Who the heck still uses Facebook
I am mid thirties and don't know anyone my age who still uses it regularly, the only people I know still posting are in their 60s, it's definitely seen as more of a older person platform by ow,no shme in that though.
So I think your daughter is quite unusual but I also think the chances of any prospective employers checking on there and seeing her are low. It's an odd choice of platform to get your bum out on though.

Clonakilla · 08/04/2026 21:40

JehovasFitness · 08/04/2026 21:04

I think you were out of line for the comment, she’s being childish by going none contact over it, and social media is the dregs.

Social media other than MN? Or all social media?

OP I wonder if your apology whilst simultaneously ‘standing by’ your comments perhaps didn’t hit the spot as a genuine apology………

I think if modesty is a lesson you want to instil in your daughters (and that’s a big ‘if’ surely), the time was somewhat before the age of 30.

Apologise sincerely.

CDTC · 08/04/2026 21:41

KidsLifePathQuestion · 08/04/2026 21:31

I don't think she's gone no contact because you talked about her body, I think it's because you infantilised her by lecturing her like a child when she's a fully grown woman.

I agree

KidsLifePathQuestion · 08/04/2026 21:41

Nimonion · 08/04/2026 21:38

It shows that she thinks we want to see her arse. We don’t. It’s the summer holiday version of scrunch bum leggings. Sleazy and cheap. Not at all classy.

I don't think it was trying to be classy. Some people post pictures because they look sexy. Some people post pictures in a Parisian cafe with a book because they want to look clever.

Doubledenim305 · 08/04/2026 21:42

Hallamule · 08/04/2026 20:30

Given her age you probably shouldn't have said anything but her reaction seems extreme unless you regularly comment on her appearance (if you do then just stop). (Fwiw though I think people should cover their arses)

Why shouldn't she? She's her mum. My mum never cared what age I was when she said mum things to me. A mother is always a mother . Nothing wrong with that.

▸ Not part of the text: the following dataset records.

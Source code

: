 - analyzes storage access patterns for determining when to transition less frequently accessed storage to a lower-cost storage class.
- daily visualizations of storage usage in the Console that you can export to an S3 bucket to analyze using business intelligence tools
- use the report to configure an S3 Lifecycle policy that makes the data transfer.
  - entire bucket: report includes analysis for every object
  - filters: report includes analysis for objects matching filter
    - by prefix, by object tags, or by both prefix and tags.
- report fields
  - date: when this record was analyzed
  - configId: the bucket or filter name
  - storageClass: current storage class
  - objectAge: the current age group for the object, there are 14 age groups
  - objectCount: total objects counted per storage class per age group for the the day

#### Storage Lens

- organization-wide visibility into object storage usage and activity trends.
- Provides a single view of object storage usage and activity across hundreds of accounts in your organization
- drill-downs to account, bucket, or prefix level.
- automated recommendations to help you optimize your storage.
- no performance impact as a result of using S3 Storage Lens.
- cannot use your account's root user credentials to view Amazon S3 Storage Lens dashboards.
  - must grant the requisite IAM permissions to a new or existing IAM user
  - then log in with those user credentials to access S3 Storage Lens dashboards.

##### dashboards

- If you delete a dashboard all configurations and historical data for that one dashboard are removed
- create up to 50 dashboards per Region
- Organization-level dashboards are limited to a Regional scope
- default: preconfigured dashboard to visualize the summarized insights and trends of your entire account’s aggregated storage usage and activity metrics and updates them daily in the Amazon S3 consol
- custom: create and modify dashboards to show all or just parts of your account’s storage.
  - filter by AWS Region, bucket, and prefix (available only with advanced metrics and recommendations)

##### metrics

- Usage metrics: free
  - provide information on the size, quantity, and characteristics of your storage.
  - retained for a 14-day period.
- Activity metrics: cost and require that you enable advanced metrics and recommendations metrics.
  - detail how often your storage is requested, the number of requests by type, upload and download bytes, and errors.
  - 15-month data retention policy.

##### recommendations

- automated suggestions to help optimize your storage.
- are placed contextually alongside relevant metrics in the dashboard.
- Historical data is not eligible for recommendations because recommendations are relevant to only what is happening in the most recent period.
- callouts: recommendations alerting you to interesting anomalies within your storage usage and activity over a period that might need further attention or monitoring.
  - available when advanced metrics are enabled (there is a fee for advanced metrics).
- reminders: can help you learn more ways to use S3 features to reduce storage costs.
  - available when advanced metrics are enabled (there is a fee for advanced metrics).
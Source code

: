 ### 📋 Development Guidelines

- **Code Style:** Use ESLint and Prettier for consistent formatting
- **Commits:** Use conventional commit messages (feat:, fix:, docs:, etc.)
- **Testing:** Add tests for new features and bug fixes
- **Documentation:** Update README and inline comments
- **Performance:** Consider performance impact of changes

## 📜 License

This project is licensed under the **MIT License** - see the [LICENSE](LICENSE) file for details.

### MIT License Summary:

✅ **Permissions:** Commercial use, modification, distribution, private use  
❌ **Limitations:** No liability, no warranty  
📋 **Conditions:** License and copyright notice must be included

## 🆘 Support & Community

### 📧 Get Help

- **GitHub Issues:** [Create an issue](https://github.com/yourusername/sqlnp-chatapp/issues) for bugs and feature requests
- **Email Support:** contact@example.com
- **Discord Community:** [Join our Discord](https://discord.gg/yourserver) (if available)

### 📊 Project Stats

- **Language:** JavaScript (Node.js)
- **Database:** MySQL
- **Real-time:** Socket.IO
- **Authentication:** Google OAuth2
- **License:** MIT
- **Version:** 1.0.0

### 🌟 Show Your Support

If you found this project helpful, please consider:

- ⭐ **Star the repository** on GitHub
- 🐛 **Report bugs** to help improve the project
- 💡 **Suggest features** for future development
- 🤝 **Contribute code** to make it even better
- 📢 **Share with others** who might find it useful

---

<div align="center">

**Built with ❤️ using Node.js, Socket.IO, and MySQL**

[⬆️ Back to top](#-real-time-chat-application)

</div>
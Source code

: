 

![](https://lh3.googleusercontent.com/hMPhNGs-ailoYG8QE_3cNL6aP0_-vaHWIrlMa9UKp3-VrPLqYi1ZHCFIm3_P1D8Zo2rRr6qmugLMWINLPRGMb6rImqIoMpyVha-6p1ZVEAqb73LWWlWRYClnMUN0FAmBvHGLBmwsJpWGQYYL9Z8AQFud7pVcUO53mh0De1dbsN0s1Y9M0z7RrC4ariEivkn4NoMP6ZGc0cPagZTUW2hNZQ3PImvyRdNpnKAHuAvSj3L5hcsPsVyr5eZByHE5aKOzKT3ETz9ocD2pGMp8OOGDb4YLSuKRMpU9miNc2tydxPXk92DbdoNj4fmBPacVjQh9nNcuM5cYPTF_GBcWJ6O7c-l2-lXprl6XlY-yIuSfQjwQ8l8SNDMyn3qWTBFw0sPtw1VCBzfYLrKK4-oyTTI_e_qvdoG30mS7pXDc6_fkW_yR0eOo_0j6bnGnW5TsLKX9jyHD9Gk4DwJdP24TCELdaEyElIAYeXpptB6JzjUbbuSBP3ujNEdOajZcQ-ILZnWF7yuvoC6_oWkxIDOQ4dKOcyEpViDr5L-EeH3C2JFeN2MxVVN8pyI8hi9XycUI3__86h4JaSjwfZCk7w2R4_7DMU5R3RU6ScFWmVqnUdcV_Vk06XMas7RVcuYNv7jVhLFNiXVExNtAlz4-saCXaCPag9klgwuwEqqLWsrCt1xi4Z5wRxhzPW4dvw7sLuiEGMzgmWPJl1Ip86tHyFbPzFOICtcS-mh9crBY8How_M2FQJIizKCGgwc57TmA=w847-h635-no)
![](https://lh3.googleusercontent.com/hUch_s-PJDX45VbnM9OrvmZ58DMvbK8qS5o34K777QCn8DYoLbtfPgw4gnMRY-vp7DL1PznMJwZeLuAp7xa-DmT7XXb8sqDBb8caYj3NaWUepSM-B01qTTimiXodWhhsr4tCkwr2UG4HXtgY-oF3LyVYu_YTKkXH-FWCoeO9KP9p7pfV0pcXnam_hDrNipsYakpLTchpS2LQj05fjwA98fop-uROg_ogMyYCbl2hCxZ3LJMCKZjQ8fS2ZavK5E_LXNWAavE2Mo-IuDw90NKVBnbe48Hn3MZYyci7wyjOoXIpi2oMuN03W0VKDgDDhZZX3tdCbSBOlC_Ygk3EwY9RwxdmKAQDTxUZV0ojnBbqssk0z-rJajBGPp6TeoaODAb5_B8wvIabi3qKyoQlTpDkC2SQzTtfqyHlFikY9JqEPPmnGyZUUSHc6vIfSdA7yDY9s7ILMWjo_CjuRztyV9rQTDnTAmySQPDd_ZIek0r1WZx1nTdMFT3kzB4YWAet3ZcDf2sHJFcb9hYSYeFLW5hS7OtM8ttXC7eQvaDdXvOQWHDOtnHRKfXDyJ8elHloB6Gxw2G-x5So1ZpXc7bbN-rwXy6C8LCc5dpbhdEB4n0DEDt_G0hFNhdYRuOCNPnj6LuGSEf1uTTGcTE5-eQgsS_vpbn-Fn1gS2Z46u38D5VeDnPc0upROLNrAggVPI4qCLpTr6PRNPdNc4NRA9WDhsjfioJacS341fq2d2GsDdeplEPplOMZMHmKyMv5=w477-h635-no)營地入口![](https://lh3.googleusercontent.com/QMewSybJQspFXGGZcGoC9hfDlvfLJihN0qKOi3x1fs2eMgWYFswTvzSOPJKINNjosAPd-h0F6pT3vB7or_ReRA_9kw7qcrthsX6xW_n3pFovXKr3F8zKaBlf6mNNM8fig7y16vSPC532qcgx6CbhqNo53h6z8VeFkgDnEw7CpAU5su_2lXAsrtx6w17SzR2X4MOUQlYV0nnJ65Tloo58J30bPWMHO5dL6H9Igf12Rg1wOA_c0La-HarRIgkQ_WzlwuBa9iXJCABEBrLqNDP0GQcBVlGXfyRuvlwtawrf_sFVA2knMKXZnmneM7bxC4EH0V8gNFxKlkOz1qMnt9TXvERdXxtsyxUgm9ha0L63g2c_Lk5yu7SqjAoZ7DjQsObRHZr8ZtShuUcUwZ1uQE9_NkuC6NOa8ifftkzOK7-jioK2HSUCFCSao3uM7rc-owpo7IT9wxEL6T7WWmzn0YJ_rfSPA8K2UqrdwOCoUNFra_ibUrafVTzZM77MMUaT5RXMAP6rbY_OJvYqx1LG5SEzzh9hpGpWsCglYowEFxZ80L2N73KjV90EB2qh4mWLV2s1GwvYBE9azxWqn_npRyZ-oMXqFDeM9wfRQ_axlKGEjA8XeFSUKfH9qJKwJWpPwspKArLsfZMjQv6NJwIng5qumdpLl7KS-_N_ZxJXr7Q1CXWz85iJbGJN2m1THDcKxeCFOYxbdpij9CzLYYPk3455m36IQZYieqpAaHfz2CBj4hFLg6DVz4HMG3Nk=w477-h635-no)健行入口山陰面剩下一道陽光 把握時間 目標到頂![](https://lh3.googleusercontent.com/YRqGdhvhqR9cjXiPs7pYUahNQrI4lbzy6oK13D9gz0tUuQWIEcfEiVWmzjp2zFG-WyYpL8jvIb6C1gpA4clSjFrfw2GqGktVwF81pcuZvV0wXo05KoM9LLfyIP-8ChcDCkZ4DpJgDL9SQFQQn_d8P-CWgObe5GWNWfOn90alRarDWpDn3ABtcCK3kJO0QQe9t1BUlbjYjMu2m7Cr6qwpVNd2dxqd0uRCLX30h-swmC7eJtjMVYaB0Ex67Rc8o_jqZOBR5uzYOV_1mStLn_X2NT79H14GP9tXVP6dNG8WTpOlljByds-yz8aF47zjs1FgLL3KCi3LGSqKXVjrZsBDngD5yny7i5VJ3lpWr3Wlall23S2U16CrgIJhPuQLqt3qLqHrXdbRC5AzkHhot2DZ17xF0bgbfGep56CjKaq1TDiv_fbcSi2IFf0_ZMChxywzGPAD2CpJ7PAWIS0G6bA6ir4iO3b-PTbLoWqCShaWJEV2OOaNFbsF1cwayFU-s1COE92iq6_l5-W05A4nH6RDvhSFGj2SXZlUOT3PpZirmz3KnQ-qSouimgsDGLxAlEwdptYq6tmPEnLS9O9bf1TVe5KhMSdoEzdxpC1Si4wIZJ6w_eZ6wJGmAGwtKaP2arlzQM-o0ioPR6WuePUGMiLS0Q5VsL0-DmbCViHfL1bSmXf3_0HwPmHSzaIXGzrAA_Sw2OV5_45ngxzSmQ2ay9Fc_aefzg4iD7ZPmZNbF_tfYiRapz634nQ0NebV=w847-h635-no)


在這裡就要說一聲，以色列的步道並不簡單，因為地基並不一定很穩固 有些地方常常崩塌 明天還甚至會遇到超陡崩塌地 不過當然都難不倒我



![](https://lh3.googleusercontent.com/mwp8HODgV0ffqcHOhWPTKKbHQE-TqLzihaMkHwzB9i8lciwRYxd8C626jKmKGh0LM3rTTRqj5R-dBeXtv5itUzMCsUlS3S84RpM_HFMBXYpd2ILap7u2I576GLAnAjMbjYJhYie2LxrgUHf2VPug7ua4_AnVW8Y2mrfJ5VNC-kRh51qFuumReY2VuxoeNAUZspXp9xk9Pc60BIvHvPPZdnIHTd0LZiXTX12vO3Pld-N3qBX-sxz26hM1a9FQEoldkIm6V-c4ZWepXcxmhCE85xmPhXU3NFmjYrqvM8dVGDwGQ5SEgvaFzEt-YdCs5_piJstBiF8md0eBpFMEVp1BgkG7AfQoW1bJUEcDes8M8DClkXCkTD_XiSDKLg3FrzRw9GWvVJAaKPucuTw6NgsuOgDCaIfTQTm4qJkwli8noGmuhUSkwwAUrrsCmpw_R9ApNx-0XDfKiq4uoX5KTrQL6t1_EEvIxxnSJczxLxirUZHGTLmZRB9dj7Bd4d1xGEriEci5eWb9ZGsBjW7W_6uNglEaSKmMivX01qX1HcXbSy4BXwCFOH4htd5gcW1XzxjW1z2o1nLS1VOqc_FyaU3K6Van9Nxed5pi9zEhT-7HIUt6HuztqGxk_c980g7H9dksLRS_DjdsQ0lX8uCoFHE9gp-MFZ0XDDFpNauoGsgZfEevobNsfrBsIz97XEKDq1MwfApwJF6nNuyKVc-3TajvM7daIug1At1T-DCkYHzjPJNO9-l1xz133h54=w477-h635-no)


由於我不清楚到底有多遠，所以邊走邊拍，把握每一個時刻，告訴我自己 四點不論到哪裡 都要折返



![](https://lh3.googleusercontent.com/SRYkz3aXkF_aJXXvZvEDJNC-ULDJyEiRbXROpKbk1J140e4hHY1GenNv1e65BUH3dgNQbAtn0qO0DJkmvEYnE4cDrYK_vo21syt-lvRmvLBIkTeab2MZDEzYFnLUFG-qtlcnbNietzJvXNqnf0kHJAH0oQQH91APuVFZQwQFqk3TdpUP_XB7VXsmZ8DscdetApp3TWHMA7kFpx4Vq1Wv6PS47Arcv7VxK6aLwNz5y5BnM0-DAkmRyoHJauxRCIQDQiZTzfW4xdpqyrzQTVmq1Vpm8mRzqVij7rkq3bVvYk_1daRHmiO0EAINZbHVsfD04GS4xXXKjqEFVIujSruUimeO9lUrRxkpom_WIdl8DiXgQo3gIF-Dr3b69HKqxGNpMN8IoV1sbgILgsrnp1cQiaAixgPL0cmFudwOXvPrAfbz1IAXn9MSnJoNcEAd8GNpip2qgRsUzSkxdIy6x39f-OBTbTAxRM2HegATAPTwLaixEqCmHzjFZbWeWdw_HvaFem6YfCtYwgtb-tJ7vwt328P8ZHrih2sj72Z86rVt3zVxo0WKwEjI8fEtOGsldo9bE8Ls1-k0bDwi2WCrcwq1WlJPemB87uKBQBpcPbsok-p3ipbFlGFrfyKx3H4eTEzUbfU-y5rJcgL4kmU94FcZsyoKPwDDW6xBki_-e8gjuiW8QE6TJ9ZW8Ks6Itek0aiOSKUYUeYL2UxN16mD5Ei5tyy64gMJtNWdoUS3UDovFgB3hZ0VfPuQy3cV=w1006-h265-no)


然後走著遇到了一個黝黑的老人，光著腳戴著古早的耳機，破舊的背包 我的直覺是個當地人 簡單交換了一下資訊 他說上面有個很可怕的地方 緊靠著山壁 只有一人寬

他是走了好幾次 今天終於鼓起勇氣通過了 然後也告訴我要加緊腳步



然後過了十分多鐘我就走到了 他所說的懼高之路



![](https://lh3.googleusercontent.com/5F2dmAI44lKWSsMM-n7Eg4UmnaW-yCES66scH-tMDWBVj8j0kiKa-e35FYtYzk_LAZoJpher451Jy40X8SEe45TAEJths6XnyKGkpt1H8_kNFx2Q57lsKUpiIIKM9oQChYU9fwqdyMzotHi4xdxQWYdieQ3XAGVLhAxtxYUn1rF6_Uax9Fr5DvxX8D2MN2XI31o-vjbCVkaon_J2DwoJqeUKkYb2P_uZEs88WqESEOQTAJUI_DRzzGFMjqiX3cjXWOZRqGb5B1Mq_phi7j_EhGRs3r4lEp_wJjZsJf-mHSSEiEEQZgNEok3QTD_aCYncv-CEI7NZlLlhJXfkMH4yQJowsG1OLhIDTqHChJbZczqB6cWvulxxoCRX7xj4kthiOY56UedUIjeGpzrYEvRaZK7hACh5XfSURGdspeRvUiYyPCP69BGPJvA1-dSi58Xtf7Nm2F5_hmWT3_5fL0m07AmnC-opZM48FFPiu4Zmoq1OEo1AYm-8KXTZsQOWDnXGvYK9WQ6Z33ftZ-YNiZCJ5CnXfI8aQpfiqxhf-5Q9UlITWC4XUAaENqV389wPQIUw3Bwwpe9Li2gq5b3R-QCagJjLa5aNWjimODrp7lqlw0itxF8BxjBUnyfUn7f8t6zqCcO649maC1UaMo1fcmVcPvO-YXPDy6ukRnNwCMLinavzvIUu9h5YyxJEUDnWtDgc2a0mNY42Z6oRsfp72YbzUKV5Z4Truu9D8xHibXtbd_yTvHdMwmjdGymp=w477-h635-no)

Tacohill · 08/04/2026 21:43

I would absolutely tell my DD the same.

Employers look up SM all of the time.

If she posted it on her private page then I wouldn’t care but putting it as your profile picture is attention seeking and that does not look good to an employer.

I am assuming she’s not a teacher or anything and she’s in a strong career, so she isn’t too concerned and it probably won’t affect her but I’d still mention it.

I think she’s being a bit childish unless you are downplaying what you said to her.